═════ Data for review ═════

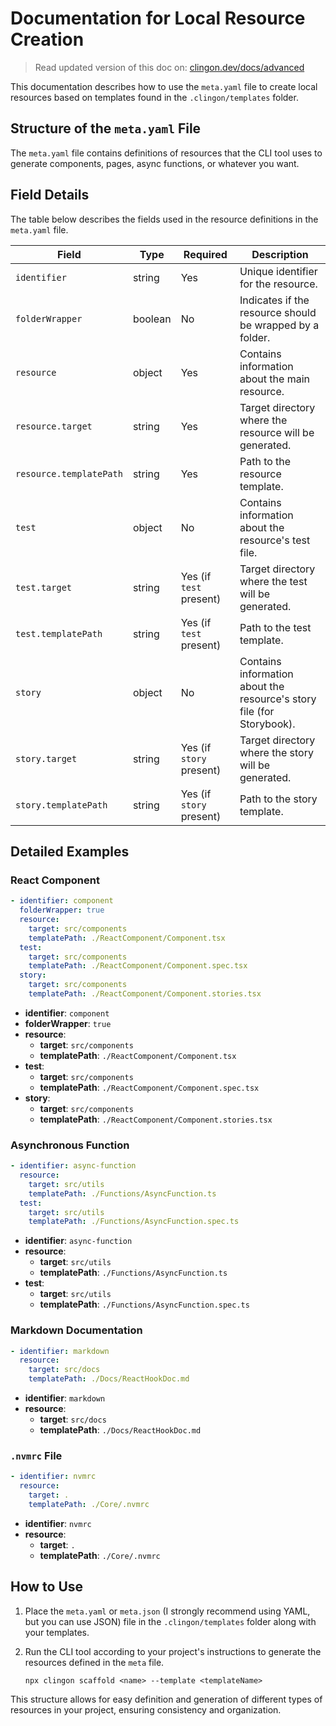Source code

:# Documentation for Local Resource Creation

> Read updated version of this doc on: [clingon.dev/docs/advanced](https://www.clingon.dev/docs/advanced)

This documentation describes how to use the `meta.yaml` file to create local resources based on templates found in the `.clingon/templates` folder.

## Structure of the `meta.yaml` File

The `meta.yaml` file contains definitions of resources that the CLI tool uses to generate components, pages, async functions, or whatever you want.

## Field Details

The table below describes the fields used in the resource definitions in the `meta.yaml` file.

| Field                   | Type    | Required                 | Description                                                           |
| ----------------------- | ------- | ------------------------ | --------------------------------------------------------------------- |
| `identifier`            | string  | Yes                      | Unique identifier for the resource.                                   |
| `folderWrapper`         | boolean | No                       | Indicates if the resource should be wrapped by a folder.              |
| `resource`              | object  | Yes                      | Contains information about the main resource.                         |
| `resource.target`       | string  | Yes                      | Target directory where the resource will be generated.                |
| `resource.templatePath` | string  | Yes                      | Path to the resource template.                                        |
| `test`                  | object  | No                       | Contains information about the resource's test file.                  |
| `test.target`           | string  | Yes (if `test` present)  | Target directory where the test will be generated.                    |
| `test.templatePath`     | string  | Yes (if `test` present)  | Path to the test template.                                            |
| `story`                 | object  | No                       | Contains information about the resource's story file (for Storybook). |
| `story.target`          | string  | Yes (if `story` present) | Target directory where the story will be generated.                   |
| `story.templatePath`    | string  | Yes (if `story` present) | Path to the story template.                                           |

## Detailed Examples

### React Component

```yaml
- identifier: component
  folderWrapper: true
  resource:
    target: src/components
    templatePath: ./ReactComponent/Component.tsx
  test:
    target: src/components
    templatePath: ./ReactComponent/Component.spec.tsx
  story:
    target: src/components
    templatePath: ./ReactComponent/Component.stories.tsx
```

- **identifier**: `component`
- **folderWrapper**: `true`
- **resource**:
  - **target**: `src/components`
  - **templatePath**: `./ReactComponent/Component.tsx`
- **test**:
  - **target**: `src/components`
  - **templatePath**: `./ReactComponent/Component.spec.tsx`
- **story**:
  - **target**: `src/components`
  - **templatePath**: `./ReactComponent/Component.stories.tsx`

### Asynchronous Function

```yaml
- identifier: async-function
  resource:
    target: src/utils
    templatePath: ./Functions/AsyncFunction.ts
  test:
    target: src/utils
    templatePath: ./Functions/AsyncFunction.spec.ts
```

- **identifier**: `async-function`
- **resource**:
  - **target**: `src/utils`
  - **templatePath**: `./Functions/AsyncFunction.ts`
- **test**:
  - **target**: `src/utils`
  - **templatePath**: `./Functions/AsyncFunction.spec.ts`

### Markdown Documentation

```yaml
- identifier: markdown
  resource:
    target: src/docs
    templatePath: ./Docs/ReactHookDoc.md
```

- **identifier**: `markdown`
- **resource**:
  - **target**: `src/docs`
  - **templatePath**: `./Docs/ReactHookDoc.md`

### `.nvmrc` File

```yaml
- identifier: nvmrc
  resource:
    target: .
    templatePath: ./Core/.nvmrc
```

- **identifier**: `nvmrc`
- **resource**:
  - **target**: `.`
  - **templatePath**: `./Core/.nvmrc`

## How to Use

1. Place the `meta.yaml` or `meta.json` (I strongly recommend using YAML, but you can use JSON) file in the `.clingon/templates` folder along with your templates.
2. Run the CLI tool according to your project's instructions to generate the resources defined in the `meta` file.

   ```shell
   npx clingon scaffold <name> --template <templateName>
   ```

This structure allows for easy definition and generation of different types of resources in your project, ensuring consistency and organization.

═════

From the line that contains "## How to Use" through the final line of the material, copy every line exactly, including both ends.

## How to Use

1. Place the `meta.yaml` or `meta.json` (I strongly recommend using YAML, but you can use JSON) file in the `.clingon/templates` folder along with your templates.
2. Run the CLI tool according to your project's instructions to generate the resources defined in the `meta` file.

   ```shell
   npx clingon scaffold <name> --template <templateName>
   ```

This structure allows for easy definition and generation of different types of resources in your project, ensuring consistency and organization.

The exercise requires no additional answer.